A cloud-native approach to logs
Simplifying your application’s log emission process.
In Beyond the Twelve-Factor App, I present a new set of guidelines that builds on Heroku’s original 12 factors and reflects today’s best practices for building cloud-native applications. I have changed the order of some to indicate a deliberate sense of priority, and added factors such as telemetry, security, and the concept of “API first” that should be considerations for any application that will be running in the cloud. These new 15-factor guidelines are:
- One codebase, one application
- API first
- Dependency management
- Design, build, release, and run
- Configuration, credentials, and code
- Logs
- Disposability
- Backing services
- Environment parity
- Administrative processes
- Port binding
- Stateless processes
- Concurrency
- Telemetry
- Authentication and authorization
Logs (the 11th of the original 12 factors) should be treated as event streams, that is, logs are a sequence of events emitted from an application in time-ordered sequence. The key point about dealing with logs in a cloud-native fashion is, as the original 12 factors indicate, a truly cloud-native application never concerns itself with routing or storage of its output stream.
Sometimes this concept takes a little bit of getting used to. Application developers, especially those working in large enterprises, are often accustomed to rigidly controlling the shape and destination of their logs. Configuration files or config-related code set up the location on disk where the log files go, log rotation and rollover policies to deal with log file size and countless other minutiae.

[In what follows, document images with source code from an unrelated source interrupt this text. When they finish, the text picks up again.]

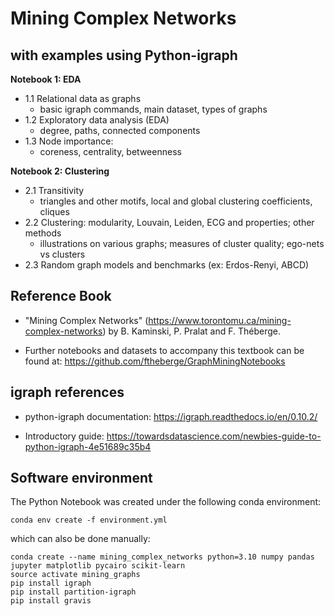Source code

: # Mining Complex Networks
## with examples using Python-igraph

**Notebook 1: EDA**

- 1.1 Relational data as graphs
    - basic igraph commands, main dataset, types of graphs
- 1.2 Exploratory data analysis (EDA)
    - degree, paths, connected components
- 1.3 Node importance: 
    - coreness, centrality, betweenness

**Notebook 2: Clustering**

- 2.1 Transitivity
    - triangles and other motifs, local and global clustering coefficients, cliques
- 2.2 Clustering: modularity, Louvain, Leiden, ECG and properties; other methods
    - illustrations on various graphs; measures of cluster quality; ego-nets vs clusters
- 2.3 Random graph models and benchmarks (ex: Erdos-Renyi, ABCD)
    
## Reference Book

* "Mining Complex Networks" (https://www.torontomu.ca/mining-complex-networks) by B. Kaminski, P. Pralat and F. Théberge.

* Further notebooks and datasets to accompany this textbook can be found at: https://github.com/ftheberge/GraphMiningNotebooks

## igraph references

* python-igraph documentation: https://igraph.readthedocs.io/en/0.10.2/

* Introductory guide: https://towardsdatascience.com/newbies-guide-to-python-igraph-4e51689c35b4


## Software environment

The Python Notebook was created under the following conda environment:

```
conda env create -f environment.yml
```

which can also be done manually:

```
conda create --name mining_complex_networks python=3.10 numpy pandas jupyter matplotlib pycairo scikit-learn
source activate mining_graphs
pip install igraph
pip install partition-igraph
pip install gravis

```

Cloud applications can make no assumptions about the file system on which they run, other than the fact that it is ephemeral. A cloud-native application writes all of its log entries to stdout and stderr. This might scare a lot of people, fearing the loss of control that this implies.
You should consider the aggregation, processing, and storage of logs as a nonfunctional requirement that is satisfied not by your application, but by your cloud provider or some other tool suite running in cooperation with your platform. You can use tools like the ELK stack (ElasticSearch, Logstash, and Kibana), Splunk, Sumologic, or any number of other tools to capture and analyze your log emissions.
Embracing the notion that your application has less work to do in the cloud than it does in the enterprise can be a liberating experience.
When your applications are decoupled from the knowledge of log storage, processing, and analysis, your code becomes simpler, and you can rely on industry-standard tools and stacks to deal with logs. Moreover, if you need to change the way in which you store and process logs, you can do so without modifying the application.
One of the many reasons your application should not be controlling the ultimate destiny of its logs is due to elastic scalability. When you have a fixed number of instances on a fixed number of servers, storing logs on disk seems to make sense. However, when your application can dynamically go from 1 running instance to 100, and you have no idea where those instances are running, you need your cloud provider to deal with aggregating those logs on your behalf.
Simplifying your application’s log emission process allows you to reduce your codebase and focus more on your application’s core business value.